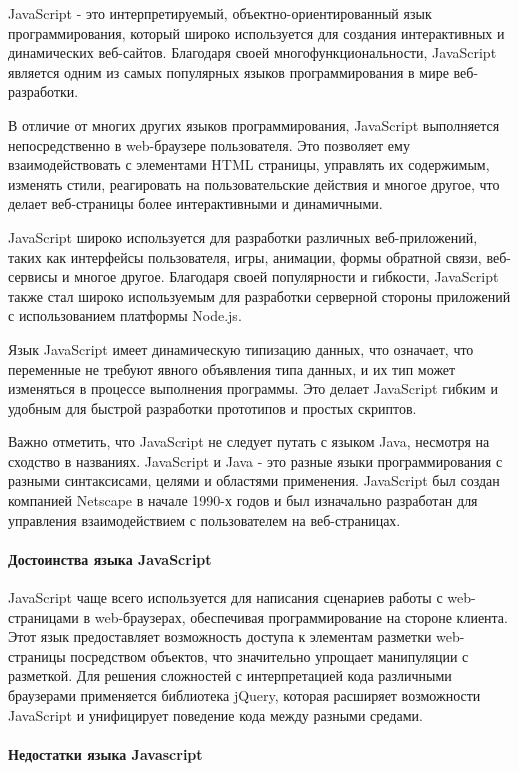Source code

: JavaScript - это интерпретируемый, объектно-ориентированный язык программирования, который широко используется для создания интерактивных и динамических веб-сайтов. Благодаря своей многофункциональности, JavaScript является одним из самых популярных языков программирования в мире веб-разработки.

В отличие от многих других языков программирования, JavaScript выполняется непосредственно в web-браузере пользователя. Это позволяет ему взаимодействовать с элементами HTML страницы, управлять их содержимым, изменять стили, реагировать на пользовательские действия и многое другое, что делает веб-страницы более интерактивными и динамичными.

JavaScript широко используется для разработки различных веб-приложений, таких как интерфейсы пользователя, игры, анимации, формы обратной связи, веб-сервисы и многое другое. Благодаря своей популярности и гибкости, JavaScript также стал широко используемым для разработки серверной стороны приложений с использованием платформы Node.js.

Язык JavaScript имеет динамическую типизацию данных, что означает, что переменные не требуют явного объявления типа данных, и их тип может изменяться в процессе выполнения программы. Это делает JavaScript гибким и удобным для быстрой разработки прототипов и простых скриптов.

Важно отметить, что JavaScript не следует путать с языком Java, несмотря на сходство в названиях. JavaScript и Java - это разные языки программирования с разными синтаксисами, целями и областями применения. JavaScript был создан компанией Netscape в начале 1990-х годов и был изначально разработан для управления взаимодействием с пользователем на веб-страницах.

\paragraph{Достоинства языка JavaScript}

JavaScript чаще всего используется для написания сценариев работы с web-страницами в web-браузерах, обеспечивая программирование на стороне клиента. Этот язык предоставляет возможность доступа к элементам разметки web-страницы посредством объектов, что значительно упрощает манипуляции с разметкой. Для решения сложностей с интерпретацией кода различными браузерами применяется библиотека jQuery, которая расширяет возможности JavaScript и унифицирует поведение кода между разными средами.

\paragraph{Недостатки языка Javascript}

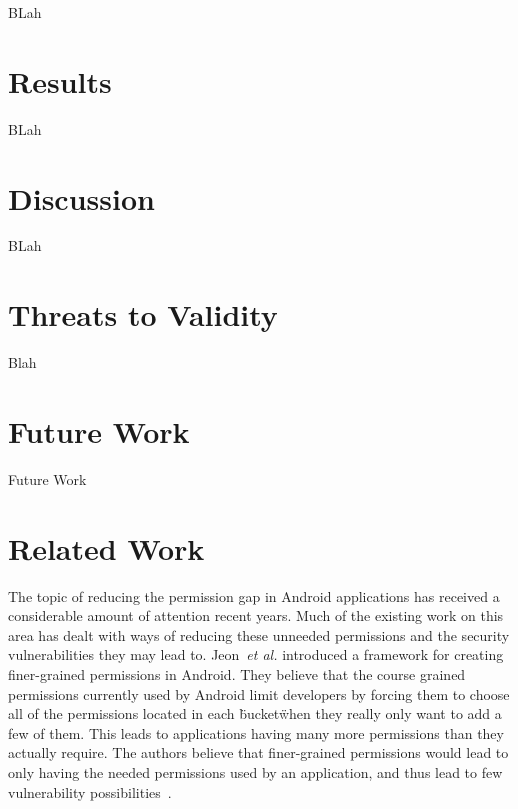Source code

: \documentclass{sig-alternate}
\begin{document}
BLah




\section{Results}

BLah




\section{Discussion}




BLah


\section{Threats to Validity}
 Blah



\section{Future Work}
\label{sec: futurework}
Future Work




\section{Related Work}
\label{sec: relatedwork}

The topic of reducing the permission gap in Android applications has received a considerable amount of attention recent years. Much of the existing work on this area has dealt with ways of reducing these unneeded permissions and the security vulnerabilities they may lead to. Jeon~\emph{et al.} introduced a framework for creating finer-grained permissions in Android. They believe that the course grained permissions currently used by Android limit developers by forcing them to choose all of the permissions located in each \"bucket\" when they really only want to add a few of them. This leads to applications having many more permissions than they actually require. The authors believe that finer-grained permissions would lead to only having the needed permissions used by an application, and thus lead to few vulnerability possibilities~\cite{jeon2011dr}.
\end{document}
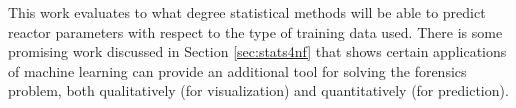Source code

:This work evaluates to what degree statistical methods will be able to predict
reactor parameters with respect to the type of training data used.  There is
some promising work discussed in Section \ref{sec:stats4nf} that shows certain
applications of machine learning can provide an additional tool for solving the
forensics problem, both qualitatively (for visualization) and quantitatively
(for prediction).
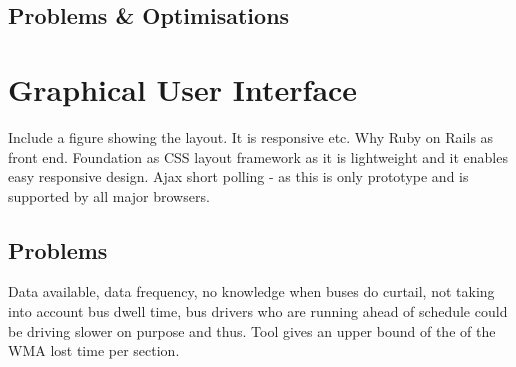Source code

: 	\subsection{Problems \& Optimisations}
	
\section{Graphical User Interface}
Include a figure showing the layout. It is responsive etc.
Why Ruby on Rails as front end. Foundation as CSS layout framework as it is lightweight and it enables easy responsive design.
Ajax short polling - as this is only prototype and is supported by all major browsers.


\subsection{Problems}
Data available, data frequency, no knowledge when buses do curtail, not taking into account bus dwell time, bus drivers who are running ahead of schedule could be driving slower on purpose and thus. Tool gives an upper bound of the of the WMA lost time per section. 
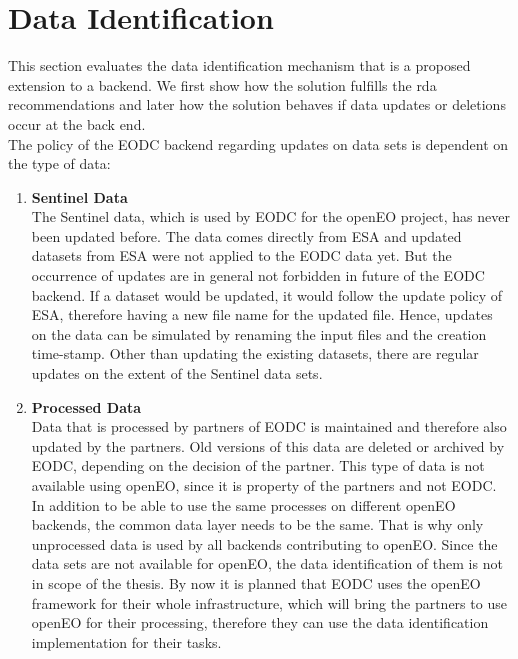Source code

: \documentclass[draft,final]{vutinfth} %
\begin{document}

\section{Data Identification}\label{Evaluation:special_dataid}
This section evaluates the data identification mechanism that is a proposed extension to a backend. We first show how the solution fulfills the \acrshort{rda} recommendations and later how the solution behaves if data updates or deletions occur at the back end.\\  
The policy of the EODC backend regarding updates on data sets is dependent on the type of data:

\begin{enumerate}
	\item \textbf{Sentinel Data} \\
	The Sentinel data, which is used by EODC for the openEO project, has never been updated before. The data comes directly from ESA and updated datasets from ESA were not applied to the EODC data yet. But the occurrence of updates are in general not forbidden in future of the EODC backend. If a dataset would be updated, it would follow the update policy of ESA, therefore having a new file name for the updated file. Hence, updates on the data can be simulated by renaming the input files and the creation time-stamp. Other than updating the existing datasets, there are regular updates on the extent of the Sentinel data sets.  
	\item \textbf{Processed Data} \\
	Data that is processed by partners of EODC is maintained and therefore also updated by the partners. Old versions of this data are deleted or archived by EODC, depending on the decision of the partner. This type of data is not available using openEO, since it is property of the partners and not EODC. In addition to be able to use the same processes on different openEO backends, the common data layer needs to be the same. That is why only unprocessed data is used by all backends contributing to openEO. Since the data sets are not available for openEO, the data identification of them is not in scope of the thesis. By now it is planned that EODC uses the openEO framework for their whole infrastructure, which will bring the partners to use openEO for their processing, therefore they can use the data identification implementation for their tasks.
\end{enumerate}
\end{document}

● **DIRECTIONS**
Each line from the one that contains "Data available, data" down to the one that contains "This section evaluates" is to be returned exactly as it stands above, both ends included, with pictures removed.

● **YOUR RESPONSE**
Data available, data frequency, no knowledge when buses do curtail, not taking into account bus dwell time, bus drivers who are running ahead of schedule could be driving slower on purpose and thus. Tool gives an upper bound of the of the WMA lost time per section. 
Source code

: \documentclass[draft,final]{vutinfth} %
\begin{document}

\section{Data Identification}\label{Evaluation:special_dataid}
This section evaluates the data identification mechanism that is a proposed extension to a backend. We first show how the solution fulfills the \acrshort{rda} recommendations and later how the solution behaves if data updates or deletions occur at the back end.\\  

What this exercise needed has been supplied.